Available records>
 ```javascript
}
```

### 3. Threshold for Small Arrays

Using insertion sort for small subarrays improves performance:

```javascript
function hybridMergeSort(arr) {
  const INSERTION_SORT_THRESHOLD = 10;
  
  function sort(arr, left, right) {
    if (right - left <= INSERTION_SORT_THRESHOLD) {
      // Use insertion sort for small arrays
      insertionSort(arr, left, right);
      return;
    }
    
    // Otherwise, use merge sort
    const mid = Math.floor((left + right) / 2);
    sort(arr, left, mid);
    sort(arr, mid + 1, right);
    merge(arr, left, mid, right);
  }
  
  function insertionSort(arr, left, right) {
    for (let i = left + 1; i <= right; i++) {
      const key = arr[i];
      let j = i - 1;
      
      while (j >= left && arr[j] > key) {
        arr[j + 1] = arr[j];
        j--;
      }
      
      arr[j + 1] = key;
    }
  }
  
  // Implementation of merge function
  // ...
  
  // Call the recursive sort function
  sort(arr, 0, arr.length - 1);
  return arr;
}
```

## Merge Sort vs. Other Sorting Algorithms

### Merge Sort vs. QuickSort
--
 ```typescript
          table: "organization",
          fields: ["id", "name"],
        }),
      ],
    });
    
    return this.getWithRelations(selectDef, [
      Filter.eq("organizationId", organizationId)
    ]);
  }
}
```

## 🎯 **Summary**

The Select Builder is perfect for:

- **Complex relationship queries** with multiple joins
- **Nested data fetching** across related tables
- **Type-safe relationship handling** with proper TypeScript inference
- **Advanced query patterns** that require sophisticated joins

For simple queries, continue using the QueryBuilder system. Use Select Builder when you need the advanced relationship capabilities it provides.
--
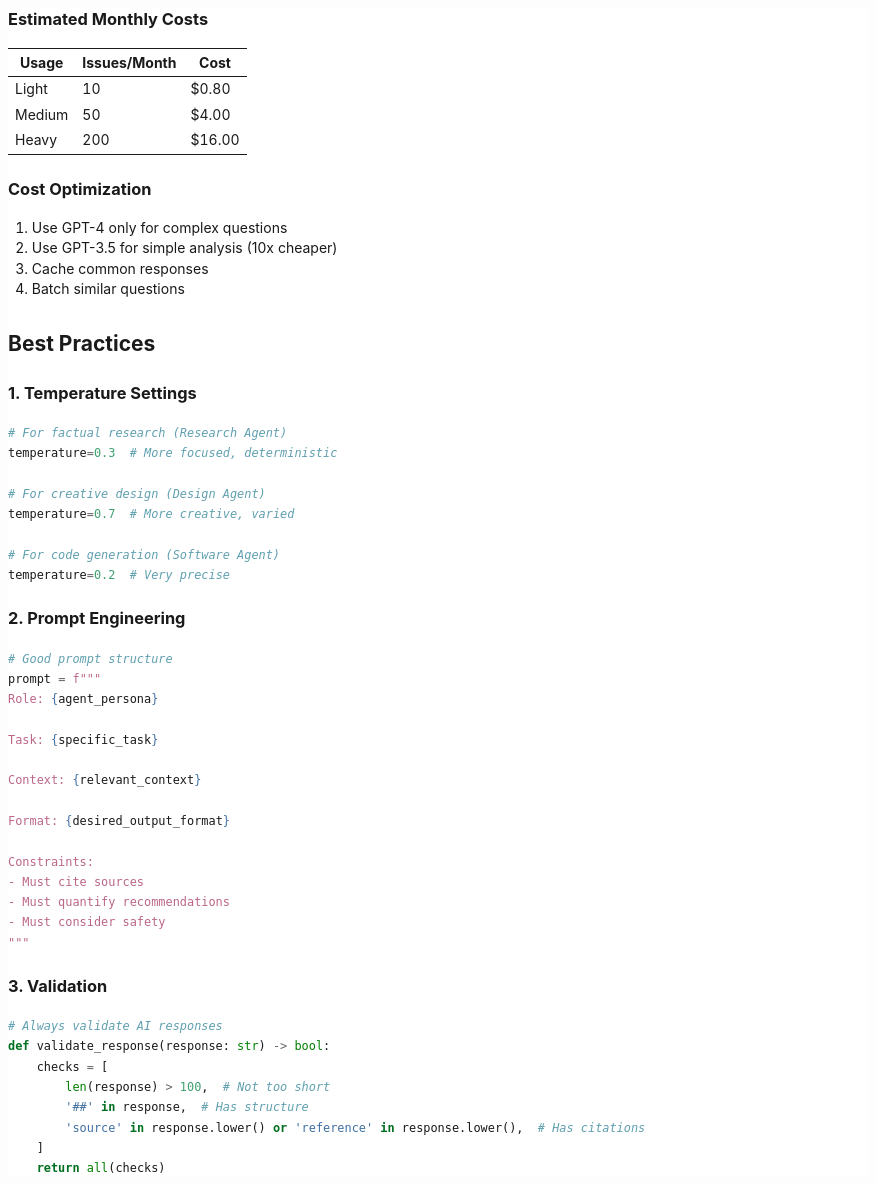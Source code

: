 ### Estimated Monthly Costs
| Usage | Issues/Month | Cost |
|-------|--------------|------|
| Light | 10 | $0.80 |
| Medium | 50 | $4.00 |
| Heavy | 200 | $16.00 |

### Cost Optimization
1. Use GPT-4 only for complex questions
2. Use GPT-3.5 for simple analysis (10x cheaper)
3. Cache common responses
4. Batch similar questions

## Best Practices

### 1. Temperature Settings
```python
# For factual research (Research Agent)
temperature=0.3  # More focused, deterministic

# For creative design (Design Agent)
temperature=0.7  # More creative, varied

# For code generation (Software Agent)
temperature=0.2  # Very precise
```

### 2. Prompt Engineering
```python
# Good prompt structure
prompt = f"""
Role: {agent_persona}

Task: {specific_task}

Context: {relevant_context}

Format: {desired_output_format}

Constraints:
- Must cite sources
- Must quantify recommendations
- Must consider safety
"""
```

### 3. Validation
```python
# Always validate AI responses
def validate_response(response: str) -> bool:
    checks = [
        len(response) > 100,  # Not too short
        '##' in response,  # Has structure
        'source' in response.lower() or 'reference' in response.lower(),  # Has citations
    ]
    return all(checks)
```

Activity> Take every line of the material that contains the word "simple", and copy it.

Written reply>
For simple queries, continue using the QueryBuilder system. Use Select Builder when you need the advanced relationship capabilities it provides.
2. Use GPT-3.5 for simple analysis (10x cheaper)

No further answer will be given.